Sunday, May. 01, 2005

Milestones

By Melissa August, Harriet Barovick, ELIZABETH L. BLAND, Jeninne Lee-St. John, Carolina A. Miranda, Sora Song

AWARDED. JANEAL LEE, 30, winner of the Ms. Wheelchair Wisconsin pageant, whose title was rescinded after a newspaper photo showed her standing up (which Lee, who has muscular dystrophy, can do for short periods); the title of Miss disAbility International; in Appleton, Wis. The award was created by the World Association of Persons with Disabilities after Lee was disqualified from the Wisconsin pageant. "The focus," said Lee, "is on people's abilities, and I think that is excellent."

DIED. JOHNNY SAMPLE, 67, fiery NFL defensive back best known for his pivotal interception for the New York Jets in 1969's Super Bowl III--the last game of his 11-year career--that helped push the Jets to their storied 16-7 upset of the heavily favored Baltimore Colts; of heart disease; in Philadelphia. An early "trash talker," he winkingly acknowledged his reputation in a 1970 memoir, Confessions of a Dirty Player.

DIED. MARIA SCHELL, 79, stunning, soulful international movie star of such films as the 1954 World War II drama The Last Bridge, Luchino Visconti's White Nights and, opposite Gary Cooper, the 1959 western The Hanging Tree; after a battle with pneumonia; in her hometown of Preitenegg, Austria. Schell, who sporadically withdrew from acting because she suffered from physical and emotional strains, was the subject of the acclaimed 2002 documentary My Sister Maria by her brother, actor-director Maximilian Schell.
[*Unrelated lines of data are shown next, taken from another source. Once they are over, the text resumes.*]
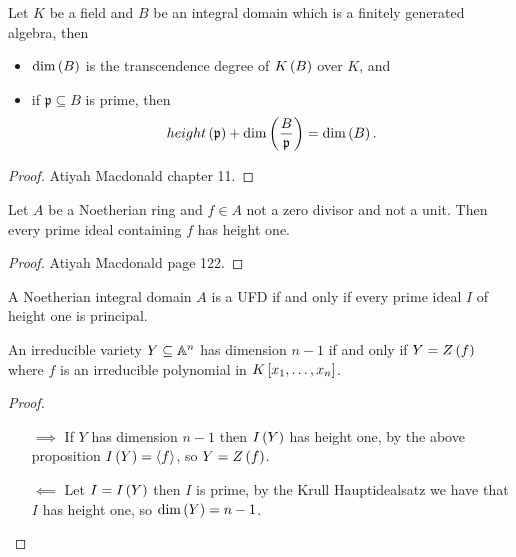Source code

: \begin{proposition}
Let $ K $ be a field and $ B $ be an integral domain which is a finitely generated algebra, then
\begin{itemize}
\item $ \dim\rb{B} $ is the transcendence degree of $ K\rb{B} $ over $ K $, and
\item if $ \mathfrak{p} \subseteq B $ is prime, then
$$ height\rb{\mathfrak{p}} + \dim\rb{\dfrac{B}{\mathfrak{p}}} = \dim\rb{B}. $$
\end{itemize}
\end{proposition}

\begin{proof}
Atiyah Macdonald chapter 11.
\end{proof}

\begin{proposition}
Let $ A $ be a Noetherian ring and $ f \in A $ not a zero divisor and not a unit. Then every prime ideal containing $ f $ has height one.
\end{proposition}

\begin{proof}
Atiyah Macdonald page 122.
\end{proof}


\begin{proposition}
A Noetherian integral domain $ A $ is a UFD if and only if every prime ideal $ I $ of height one is principal.
\end{proposition}

\begin{theorem}
An irreducible variety $ Y \subseteq \A^n $ has dimension $ n - 1 $ if and only if $ Y = Z\rb{f} $ where $ f $ is an irreducible polynomial in $ K\sb{x_1, \dots, x_n} $.
\end{theorem}

\begin{proof}
\hfill
\begin{itemize}
\item[$ \implies $] If $ Y $ has dimension $ n - 1 $ then $ I\rb{Y} $ has height one, by the above proposition $ I\rb{Y} = \ab{f} $, so $ Y = Z\rb{f} $.
\item[$ \impliedby $] Let $ I = I\rb{Y} $ then $ I $ is prime, by the Krull Hauptidealsatz we have that $ I $ has height one, so $ \dim\rb{Y} = n - 1 $.
\end{itemize}
\end{proof}

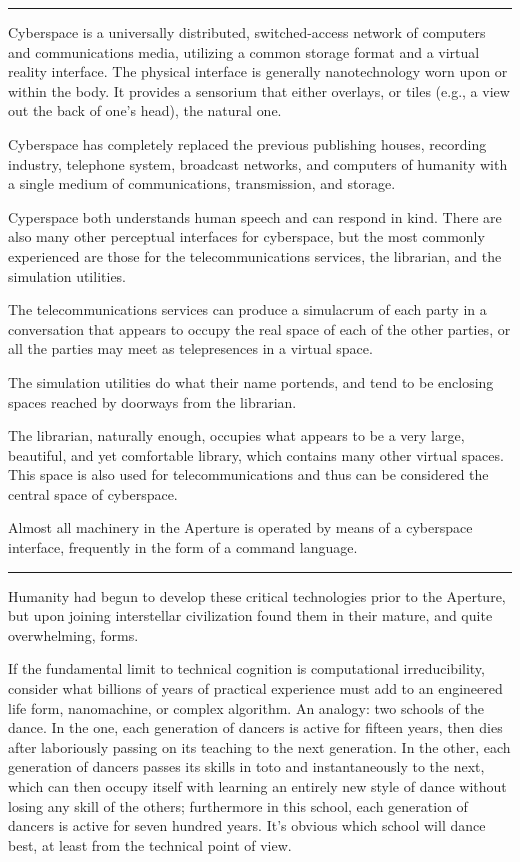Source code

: \documentclass[english,11pt,letterpaper,onecolumn]{scrbook}
\begin{document}
\begin{center}\rule[3pt]{2in}{0.5pt}\end{center}

	Cyberspace is a universally distributed, switched-access network of computers and communications media, utilizing a common storage format and a virtual reality interface.  The physical interface is generally nanotechnology worn upon or within the body.  It provides a sensorium that either overlays, or tiles (e.g., a view out the back of one's head), the natural one.

 	Cyberspace has completely replaced the previous publishing houses, recording industry, telephone system, broadcast networks, and computers of humanity with a single medium of communications, transmission, and storage.

	Cyperspace both understands human speech and can respond in kind.  There are also many other perceptual interfaces for cyberspace, but the most commonly experienced are those for the telecommunications services, the librarian, and the simulation utilities.  

	The telecommunications services can produce a simulacrum of each party in a conversation that appears to occupy the real space of each of the other parties, or all the parties may meet as telepresences in a virtual space.

	The simulation utilities do what their name portends, and tend to be enclosing spaces reached by doorways from the librarian.

	The librarian, naturally enough, occupies what appears to be a very large, beautiful, and yet comfortable library, which contains many other virtual spaces.  This space is also used for telecommunications and thus can be considered the central space of cyberspace.

	Almost all machinery in the Aperture is operated by means of a cyberspace interface, frequently in the form of a command language.

\begin{center}\rule[3pt]{2in}{0.5pt}\end{center}

	Humanity had begun to develop these critical technologies prior to the Aperture, but upon joining interstellar civilization found them in their mature, and quite overwhelming, forms.  

	If the fundamental limit to technical cognition is computational irreducibility, consider what billions of years of practical experience must add to an engineered life form, nanomachine, or complex algorithm.  An analogy:  two schools of the dance.  In the one, each generation of dancers is active for fifteen years, then dies after laboriously passing on its teaching to the next generation.  In the other, each generation of dancers passes its skills in toto and instantaneously to the next, which can then occupy itself with learning an entirely new style of dance without losing any skill of the others; furthermore in this school, each generation of dancers is active for seven hundred years.  It's obvious which school will dance best, at least from the technical point of view.
\end{document}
DIED. EZER WEIZMAN, 80, pragmatic, influential former Israeli President; in Caesarea, Israel. Wry, caustic and often chauvinistic--he once responded to a young woman who wanted to be a combat pilot by asking, "Have you ever seen a man knitting socks?"-- he built and commanded the Israeli air force from 1958 to 1966 and the following year helped lead the military's rapid, pre-emptive victory in the Arab-Israeli Six-Day War. Later, as an ardent peace advocate, he met with Palestinians, vocally criticized hard-liners and through his rapport with Egyptian President Anwar Sadat helped cement that country's historic 1979 peace agreement with Israel.

DIED. PERCY HEATH, 81, nimble, forceful jazz bassist and last surviving charter member of the esteemed Modern Jazz Quartet, whose finely organized arrangements and restrained sound were sometimes called cool jazz; in Southampton, N.Y. An accompanist to such greats as Miles Davis, Charlie Parker and Thelonious Monk, he provided the low-key backbone of the innovative Modern Jazz Quartet from 1952 until the enduring ensemble finally dissolved in 1999.

DIED. MASON ADAMS, 86, veteran character actor; in New York City. Though millions knew the longtime radio soap star for his distinctly paternal, honeyed voice on countless commercials ("With a name like Smucker's, it has to be good"), he showed his face most memorably as the level-headed managing editor on CBS's late-'70s series Lou Grant.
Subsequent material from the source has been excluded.